Repeat word for word the opening stretch of the entries, from the first line through the line containing "The purpose of".

####################

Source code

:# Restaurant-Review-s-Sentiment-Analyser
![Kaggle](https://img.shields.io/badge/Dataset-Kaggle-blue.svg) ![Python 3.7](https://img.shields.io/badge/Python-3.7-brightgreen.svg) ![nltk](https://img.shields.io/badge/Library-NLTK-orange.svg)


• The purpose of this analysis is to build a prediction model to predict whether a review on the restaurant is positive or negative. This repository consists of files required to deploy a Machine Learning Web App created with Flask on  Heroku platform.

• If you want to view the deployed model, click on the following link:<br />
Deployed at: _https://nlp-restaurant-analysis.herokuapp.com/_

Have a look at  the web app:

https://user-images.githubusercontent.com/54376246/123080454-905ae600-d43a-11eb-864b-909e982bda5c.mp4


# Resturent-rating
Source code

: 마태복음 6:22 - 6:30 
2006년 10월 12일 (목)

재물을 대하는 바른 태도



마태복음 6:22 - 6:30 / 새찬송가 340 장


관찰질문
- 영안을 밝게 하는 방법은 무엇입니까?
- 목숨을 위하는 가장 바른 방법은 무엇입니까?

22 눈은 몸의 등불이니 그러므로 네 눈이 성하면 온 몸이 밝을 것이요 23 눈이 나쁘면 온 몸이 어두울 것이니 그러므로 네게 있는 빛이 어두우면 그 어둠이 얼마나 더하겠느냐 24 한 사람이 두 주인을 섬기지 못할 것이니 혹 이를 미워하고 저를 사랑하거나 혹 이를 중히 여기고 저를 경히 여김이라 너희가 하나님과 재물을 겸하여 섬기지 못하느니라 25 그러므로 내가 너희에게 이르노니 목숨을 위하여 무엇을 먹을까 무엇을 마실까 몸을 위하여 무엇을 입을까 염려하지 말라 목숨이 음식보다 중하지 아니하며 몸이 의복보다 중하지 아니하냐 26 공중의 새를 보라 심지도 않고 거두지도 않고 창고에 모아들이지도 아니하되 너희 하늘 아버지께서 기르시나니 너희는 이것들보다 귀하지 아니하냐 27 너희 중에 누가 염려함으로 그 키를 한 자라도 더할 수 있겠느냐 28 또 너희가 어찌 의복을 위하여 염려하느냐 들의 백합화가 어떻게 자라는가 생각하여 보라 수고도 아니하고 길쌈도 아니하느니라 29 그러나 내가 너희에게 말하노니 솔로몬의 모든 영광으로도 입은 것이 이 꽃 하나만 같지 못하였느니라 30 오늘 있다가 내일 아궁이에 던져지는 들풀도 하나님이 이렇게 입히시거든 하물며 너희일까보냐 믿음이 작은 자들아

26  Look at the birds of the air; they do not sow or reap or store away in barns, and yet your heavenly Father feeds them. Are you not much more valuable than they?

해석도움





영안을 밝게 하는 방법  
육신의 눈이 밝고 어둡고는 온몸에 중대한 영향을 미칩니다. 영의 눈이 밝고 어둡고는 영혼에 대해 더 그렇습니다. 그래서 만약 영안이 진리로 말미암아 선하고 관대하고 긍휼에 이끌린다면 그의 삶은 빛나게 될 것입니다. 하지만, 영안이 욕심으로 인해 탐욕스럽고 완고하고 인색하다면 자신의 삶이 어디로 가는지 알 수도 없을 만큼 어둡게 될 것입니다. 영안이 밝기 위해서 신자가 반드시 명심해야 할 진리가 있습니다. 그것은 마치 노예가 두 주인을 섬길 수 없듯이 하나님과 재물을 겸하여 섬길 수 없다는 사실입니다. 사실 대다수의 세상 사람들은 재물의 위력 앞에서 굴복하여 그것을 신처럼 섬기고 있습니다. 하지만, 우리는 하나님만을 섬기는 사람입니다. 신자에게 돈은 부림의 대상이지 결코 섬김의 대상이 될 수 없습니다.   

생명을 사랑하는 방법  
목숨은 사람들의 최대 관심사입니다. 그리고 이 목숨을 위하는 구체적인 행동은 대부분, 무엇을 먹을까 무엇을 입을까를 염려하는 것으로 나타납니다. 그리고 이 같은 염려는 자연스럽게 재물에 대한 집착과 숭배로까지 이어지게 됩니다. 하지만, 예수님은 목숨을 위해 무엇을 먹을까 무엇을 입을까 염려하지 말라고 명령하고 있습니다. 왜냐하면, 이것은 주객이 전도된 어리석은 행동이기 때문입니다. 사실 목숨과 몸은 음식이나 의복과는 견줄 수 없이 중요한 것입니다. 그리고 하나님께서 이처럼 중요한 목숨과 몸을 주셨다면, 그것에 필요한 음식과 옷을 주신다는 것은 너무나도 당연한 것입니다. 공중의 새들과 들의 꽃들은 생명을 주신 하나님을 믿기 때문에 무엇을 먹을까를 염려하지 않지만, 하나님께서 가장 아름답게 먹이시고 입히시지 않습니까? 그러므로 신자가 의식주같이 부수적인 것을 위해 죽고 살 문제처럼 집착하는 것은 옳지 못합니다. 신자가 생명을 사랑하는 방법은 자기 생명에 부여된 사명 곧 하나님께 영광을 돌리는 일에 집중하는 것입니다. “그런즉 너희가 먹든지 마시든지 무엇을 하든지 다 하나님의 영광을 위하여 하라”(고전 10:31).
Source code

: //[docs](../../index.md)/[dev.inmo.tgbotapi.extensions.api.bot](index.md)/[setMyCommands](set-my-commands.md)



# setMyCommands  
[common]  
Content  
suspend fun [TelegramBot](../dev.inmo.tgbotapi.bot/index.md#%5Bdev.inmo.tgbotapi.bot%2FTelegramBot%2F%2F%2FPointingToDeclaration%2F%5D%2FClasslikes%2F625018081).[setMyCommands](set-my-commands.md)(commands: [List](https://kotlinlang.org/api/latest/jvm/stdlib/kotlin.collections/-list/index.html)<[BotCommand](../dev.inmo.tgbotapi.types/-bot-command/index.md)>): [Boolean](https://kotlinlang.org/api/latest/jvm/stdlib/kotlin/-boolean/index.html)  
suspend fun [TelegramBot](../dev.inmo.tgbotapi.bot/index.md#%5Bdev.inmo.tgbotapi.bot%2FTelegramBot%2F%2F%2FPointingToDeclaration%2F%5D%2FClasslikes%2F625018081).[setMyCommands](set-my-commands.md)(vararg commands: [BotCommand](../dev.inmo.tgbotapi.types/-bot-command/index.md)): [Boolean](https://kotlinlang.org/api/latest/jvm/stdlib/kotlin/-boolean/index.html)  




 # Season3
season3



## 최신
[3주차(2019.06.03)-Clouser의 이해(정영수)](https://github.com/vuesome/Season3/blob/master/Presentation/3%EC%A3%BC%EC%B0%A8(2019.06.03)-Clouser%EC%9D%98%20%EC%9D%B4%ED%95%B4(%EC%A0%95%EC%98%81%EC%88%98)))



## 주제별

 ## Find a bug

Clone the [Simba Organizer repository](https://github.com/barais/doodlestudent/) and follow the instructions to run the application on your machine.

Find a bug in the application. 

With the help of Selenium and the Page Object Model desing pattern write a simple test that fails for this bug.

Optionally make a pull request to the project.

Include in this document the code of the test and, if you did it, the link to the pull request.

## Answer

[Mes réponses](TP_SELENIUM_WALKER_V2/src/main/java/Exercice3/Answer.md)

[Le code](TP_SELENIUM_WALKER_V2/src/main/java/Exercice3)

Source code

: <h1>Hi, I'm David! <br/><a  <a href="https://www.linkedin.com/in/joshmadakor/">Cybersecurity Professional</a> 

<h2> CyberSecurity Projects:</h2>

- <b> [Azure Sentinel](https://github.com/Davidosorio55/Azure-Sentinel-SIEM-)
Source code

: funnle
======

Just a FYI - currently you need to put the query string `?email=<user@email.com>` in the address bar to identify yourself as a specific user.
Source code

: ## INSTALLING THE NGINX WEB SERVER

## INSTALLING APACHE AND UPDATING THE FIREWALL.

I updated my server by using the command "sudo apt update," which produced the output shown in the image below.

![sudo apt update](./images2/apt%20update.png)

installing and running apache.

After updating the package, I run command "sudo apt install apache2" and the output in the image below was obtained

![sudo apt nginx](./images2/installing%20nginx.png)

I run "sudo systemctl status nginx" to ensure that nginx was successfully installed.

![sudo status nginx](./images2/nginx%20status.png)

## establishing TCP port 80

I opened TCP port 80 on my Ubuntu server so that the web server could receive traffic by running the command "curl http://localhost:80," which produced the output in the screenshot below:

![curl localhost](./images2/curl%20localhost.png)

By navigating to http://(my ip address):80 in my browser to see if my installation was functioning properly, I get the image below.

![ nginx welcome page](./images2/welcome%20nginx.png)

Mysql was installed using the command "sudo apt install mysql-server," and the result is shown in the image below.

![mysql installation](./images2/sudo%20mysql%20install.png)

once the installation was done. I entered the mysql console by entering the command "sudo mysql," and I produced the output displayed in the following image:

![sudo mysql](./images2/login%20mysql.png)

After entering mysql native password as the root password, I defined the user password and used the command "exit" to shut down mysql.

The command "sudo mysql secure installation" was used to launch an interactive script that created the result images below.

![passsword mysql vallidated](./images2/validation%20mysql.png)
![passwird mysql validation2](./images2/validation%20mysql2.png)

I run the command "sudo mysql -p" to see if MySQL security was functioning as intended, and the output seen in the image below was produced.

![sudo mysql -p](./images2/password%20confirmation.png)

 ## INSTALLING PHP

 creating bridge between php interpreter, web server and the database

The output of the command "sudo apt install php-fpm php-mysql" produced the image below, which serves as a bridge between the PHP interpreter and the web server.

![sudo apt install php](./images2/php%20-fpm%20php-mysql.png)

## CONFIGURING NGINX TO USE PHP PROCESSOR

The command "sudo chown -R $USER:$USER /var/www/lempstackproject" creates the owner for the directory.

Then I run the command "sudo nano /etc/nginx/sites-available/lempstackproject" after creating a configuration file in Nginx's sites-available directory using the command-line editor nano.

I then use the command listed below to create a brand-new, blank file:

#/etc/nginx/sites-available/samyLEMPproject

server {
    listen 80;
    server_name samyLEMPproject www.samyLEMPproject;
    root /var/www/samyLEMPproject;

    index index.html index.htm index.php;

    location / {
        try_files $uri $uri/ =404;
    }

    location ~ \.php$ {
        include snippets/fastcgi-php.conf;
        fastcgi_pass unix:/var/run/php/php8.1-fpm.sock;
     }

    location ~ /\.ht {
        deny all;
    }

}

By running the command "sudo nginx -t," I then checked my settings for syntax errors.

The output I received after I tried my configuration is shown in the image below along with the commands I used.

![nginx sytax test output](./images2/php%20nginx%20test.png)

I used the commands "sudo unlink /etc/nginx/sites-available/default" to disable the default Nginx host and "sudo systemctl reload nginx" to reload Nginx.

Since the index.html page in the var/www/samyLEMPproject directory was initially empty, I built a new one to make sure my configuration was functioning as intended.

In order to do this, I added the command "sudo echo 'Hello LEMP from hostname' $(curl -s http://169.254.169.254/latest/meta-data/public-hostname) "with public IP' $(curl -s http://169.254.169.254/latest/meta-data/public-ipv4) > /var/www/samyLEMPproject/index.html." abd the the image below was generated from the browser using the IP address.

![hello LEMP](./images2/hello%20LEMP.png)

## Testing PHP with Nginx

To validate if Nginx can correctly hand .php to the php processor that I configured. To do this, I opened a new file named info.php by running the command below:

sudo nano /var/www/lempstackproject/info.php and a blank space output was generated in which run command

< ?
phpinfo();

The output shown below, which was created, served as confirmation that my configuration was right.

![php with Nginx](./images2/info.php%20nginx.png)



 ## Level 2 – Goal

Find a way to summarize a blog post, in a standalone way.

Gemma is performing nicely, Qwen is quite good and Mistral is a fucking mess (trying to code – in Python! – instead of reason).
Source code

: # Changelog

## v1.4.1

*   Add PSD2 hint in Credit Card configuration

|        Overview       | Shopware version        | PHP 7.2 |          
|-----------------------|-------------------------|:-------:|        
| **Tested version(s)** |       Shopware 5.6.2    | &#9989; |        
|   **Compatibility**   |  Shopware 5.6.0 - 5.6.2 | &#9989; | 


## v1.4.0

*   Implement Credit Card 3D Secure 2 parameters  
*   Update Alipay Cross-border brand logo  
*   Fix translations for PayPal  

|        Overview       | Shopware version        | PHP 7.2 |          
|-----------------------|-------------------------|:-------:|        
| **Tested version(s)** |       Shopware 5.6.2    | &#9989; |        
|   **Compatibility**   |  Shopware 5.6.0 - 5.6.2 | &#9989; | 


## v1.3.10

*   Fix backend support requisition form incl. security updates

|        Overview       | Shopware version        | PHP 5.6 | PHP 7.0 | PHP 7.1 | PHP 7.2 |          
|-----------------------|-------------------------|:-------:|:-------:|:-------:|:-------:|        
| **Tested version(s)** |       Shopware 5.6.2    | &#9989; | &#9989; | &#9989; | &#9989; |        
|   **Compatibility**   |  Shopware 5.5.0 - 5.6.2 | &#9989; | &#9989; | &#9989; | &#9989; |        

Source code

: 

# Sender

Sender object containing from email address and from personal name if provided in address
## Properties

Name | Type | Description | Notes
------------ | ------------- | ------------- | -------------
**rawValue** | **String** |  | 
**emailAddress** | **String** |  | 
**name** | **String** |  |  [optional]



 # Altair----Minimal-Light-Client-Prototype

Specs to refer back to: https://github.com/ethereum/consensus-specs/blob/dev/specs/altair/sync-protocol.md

####################

**Written response:**
Source code

:# Restaurant-Review-s-Sentiment-Analyser
![Kaggle](https://img.shields.io/badge/Dataset-Kaggle-blue.svg) ![Python 3.7](https://img.shields.io/badge/Python-3.7-brightgreen.svg) ![nltk](https://img.shields.io/badge/Library-NLTK-orange.svg)


• The purpose of this analysis is to build a prediction model to predict whether a review on the restaurant is positive or negative. This repository consists of files required to deploy a Machine Learning Web App created with Flask on  Heroku platform.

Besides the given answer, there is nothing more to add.